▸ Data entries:
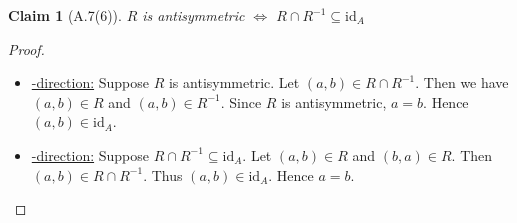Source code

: \documentclass[12pt,aspectratio=169]{beamer}
\theoremstyle{claim}
\newtheorem{claim}[theorem]{Claim}%
\begin{document}
\begin{frame}
    \begin{claim}[A.7(6)]
        $R$ is antisymmetric $\Leftrightarrow$ $R \cap R^{-1} \subseteq \mathrm{id}_A$
    \end{claim}
    \begin{proof}
        \begin{itemize}
            \item \underline{\Rightarrow-direction:}
                Suppose $R$ is antisymmetric.
                Let $(a,b) \in R \cap R^{-1}$.
                Then we have $(a,b) \in R$ and $(a,b) \in R^{-1}$.
                Since $R$ is antisymmetric, $a=b$. Hence $(a,b) \in \mathrm{id}_A$.
            \item \underline{\Leftarrow-direction:}
                Suppose $R \cap R^{-1} \subseteq \mathrm{id}_A$.
                Let $(a,b) \in R$ and $(b,a) \in R$.
                Then $(a,b) \in R \cap R^{-1}$.
                Thus $(a,b) \in \mathrm{id}_A$.
                Hence $a = b$.
        \end{itemize}
    \end{proof}
\end{frame}
\end{document}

▸ Exercise brief:
Give back the line containing "Then $(a,b) \in" and all the lines after it through the end of the records, unchanged.

▸ Response for this exercise:
                Then $(a,b) \in R \cap R^{-1}$.
                Thus $(a,b) \in \mathrm{id}_A$.
                Hence $a = b$.
        \end{itemize}
    \end{proof}
\end{frame}
\end{document}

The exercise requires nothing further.